A CFD-DEM model is suitable for the modeling or simulation of fluid-solids or fluid-particles systems. In a typical CFD-DEM model, the phase motion of discrete solids or particles is obtained by the Discrete Element Method (DEM) which applies Newton's laws of motion to every particle and the flow of continuum fluid is described by the local averaged Navier–Stokes equations that can be solved by the traditional Computational Fluid Dynamics (CFD). The model is first proposed by Tsuji et al. The interactions between the fluid phase and solids phase is better modeled according to Newton's third law. Subsequent developments classified CFD–DEM methods into resolved, semi-resolved, and unresolved coupling approaches according to the grid-to-particle size ratio. In resolved coupling, hydrodynamic forces are obtained by directly resolving the flow around particles using techniques such as the Immersed boundary method (IBM) and the Fictitious domain method (FDM). In contrast, semi-resolved and unresolved approaches rely on empirical or semi-empirical force models to represent fluid–particle interactions.
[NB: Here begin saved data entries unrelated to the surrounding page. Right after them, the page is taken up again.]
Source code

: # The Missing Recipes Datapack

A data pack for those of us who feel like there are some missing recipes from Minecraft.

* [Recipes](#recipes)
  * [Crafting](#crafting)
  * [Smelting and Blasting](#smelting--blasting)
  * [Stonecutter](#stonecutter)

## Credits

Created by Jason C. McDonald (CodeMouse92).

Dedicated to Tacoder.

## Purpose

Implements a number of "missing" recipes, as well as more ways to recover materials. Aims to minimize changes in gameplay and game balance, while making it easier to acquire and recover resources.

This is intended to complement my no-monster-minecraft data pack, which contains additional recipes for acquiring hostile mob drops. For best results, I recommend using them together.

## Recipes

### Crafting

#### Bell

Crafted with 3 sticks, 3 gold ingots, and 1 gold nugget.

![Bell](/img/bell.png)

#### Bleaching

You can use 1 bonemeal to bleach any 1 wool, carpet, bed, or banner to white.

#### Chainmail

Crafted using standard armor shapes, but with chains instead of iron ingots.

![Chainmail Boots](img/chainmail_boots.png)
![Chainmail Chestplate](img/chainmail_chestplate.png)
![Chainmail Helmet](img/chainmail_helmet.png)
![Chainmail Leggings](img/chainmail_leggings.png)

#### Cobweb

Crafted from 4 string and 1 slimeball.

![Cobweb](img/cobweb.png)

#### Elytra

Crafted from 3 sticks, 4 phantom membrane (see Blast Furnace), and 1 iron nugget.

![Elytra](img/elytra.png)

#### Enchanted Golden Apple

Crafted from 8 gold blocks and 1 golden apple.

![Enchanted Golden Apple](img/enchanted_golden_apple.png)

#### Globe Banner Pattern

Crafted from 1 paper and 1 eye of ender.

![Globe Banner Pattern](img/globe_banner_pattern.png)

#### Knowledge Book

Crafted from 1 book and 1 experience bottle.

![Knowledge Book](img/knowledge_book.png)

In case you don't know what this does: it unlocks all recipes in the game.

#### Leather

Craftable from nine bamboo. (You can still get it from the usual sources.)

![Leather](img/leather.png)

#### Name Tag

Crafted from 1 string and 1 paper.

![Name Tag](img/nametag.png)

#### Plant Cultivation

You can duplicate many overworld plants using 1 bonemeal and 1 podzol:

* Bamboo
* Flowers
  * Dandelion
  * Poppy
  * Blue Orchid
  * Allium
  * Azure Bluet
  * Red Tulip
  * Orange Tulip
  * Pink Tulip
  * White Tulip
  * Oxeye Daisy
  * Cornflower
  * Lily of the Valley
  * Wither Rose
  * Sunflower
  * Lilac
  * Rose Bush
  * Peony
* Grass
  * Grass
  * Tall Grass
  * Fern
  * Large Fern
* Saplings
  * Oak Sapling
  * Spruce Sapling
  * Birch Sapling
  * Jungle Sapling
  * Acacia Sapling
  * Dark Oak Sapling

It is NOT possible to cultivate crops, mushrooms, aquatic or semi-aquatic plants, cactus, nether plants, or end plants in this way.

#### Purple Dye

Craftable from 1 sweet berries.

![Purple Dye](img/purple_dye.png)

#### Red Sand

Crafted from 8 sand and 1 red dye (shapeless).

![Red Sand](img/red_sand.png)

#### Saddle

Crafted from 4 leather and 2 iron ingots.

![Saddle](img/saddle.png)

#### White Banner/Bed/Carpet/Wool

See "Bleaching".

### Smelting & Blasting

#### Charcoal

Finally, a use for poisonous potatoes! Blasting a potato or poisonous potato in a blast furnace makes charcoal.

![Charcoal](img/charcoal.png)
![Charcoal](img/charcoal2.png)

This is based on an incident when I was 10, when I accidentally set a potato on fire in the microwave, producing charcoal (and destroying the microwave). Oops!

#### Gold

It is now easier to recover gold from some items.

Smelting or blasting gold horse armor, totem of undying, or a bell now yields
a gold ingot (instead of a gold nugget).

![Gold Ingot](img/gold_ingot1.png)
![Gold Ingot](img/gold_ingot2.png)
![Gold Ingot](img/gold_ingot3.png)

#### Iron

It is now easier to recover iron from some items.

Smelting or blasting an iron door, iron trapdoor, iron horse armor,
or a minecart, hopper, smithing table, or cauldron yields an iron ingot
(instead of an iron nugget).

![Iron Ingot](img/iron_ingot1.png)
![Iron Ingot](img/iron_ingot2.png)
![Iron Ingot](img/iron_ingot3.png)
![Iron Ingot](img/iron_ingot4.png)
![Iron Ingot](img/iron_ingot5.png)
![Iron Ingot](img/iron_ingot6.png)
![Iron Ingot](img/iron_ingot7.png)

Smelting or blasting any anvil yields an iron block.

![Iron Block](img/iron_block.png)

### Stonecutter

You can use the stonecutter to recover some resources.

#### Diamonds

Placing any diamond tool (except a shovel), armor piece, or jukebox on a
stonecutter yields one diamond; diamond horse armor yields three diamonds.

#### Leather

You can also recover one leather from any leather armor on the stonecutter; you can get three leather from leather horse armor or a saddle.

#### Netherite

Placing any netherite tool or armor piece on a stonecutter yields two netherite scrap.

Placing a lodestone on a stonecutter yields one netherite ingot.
The semi-resolved approach occupies an intermediate regime, employing kernel-based reconstruction techniques to recover local background fields, such as fluid velocity, temperature, and volume fraction, thereby enabling more accurate calculations of interphase momentum and heat transfer.

==Software==

Open source and non-commercial software:
- The open source CFD software OpenFOAM includes particle methods, including DEM, and solvers that couple CFD-DEM.
- CFDEMcoupling (DCS Computing GmbH) couples CFD from OpenFOAM with open source DEM software, LIGGGHTS.
- MFiX(Open Source multiphase flow simulation package).
- The commercial software Simcenter STAR-CCM+ is an integrated multiphysics solution capable of CFD-DEM coupling involving single or multiphase flow, chemical reactions, electromagnetism and heat transfer

==Parallelization==

OpenMP has been shown to be more efficient in performing coupled CFD-DEM calculations in parallel framework as compared to MPI by Amritkar et al.